Please copy every line of the records below that holds the word "desenvolvido".

-------- RECORDS PROVIDED --------

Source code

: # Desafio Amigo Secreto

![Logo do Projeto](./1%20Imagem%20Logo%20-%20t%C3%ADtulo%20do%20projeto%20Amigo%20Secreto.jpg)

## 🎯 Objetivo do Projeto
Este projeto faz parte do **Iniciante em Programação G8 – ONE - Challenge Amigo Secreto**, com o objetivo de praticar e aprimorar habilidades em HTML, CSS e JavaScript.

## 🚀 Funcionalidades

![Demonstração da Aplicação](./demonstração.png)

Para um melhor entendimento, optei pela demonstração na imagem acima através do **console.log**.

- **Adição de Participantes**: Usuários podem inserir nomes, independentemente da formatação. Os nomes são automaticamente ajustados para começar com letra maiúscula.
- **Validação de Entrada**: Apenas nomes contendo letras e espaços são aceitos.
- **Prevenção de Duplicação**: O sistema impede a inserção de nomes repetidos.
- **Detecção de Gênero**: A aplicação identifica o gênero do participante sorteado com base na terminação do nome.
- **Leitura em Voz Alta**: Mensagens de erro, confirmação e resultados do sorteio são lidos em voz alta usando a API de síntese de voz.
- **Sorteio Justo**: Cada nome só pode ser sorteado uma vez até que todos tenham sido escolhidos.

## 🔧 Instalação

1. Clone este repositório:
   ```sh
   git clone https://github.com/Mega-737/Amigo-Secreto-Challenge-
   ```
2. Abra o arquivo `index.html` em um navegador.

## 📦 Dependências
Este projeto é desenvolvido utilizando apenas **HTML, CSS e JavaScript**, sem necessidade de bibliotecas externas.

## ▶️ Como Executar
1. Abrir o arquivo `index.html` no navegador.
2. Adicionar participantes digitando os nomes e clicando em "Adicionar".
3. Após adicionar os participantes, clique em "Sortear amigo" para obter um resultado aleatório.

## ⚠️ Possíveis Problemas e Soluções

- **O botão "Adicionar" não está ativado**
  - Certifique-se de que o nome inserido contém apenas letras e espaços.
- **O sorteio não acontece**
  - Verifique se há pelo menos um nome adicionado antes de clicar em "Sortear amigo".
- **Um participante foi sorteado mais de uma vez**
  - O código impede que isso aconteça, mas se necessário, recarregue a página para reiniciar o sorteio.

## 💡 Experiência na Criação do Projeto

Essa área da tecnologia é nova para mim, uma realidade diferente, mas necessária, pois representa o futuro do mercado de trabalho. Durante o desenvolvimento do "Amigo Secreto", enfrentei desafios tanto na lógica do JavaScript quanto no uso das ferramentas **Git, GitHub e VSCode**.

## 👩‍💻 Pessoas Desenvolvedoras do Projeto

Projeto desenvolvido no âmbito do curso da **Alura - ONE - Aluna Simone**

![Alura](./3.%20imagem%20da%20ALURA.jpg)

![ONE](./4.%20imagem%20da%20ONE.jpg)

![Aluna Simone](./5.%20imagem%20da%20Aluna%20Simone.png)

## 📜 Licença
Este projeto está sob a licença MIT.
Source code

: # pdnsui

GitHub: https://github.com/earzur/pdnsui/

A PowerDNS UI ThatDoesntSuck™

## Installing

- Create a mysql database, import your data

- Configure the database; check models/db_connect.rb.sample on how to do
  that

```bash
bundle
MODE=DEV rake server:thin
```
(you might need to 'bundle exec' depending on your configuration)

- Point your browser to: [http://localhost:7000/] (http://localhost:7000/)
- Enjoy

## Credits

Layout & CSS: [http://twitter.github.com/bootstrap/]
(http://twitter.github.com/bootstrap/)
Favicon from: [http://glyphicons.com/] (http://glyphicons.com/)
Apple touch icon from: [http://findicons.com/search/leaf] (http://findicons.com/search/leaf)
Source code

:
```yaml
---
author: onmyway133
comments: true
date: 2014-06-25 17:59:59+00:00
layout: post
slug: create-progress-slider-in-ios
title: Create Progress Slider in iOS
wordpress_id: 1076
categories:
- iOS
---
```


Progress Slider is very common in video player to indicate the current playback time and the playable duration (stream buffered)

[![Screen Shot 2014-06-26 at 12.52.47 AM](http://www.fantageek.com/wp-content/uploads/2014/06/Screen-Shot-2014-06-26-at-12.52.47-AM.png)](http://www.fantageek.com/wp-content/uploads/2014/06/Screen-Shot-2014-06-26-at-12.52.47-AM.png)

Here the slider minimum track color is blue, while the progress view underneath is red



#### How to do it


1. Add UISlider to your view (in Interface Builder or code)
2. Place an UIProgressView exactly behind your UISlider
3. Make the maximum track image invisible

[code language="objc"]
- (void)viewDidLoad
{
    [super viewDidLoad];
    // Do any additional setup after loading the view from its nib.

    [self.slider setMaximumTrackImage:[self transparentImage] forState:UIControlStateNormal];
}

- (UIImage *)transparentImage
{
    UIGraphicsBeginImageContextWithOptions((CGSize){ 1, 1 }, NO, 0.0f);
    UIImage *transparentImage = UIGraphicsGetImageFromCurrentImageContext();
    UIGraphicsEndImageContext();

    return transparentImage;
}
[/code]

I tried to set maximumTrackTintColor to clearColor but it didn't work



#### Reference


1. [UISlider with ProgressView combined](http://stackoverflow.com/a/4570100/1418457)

--------

RESPONSE:
Este projeto é desenvolvido utilizando apenas **HTML, CSS e JavaScript**, sem necessidade de bibliotecas externas.
Projeto desenvolvido no âmbito do curso da **Alura - ONE - Aluna Simone**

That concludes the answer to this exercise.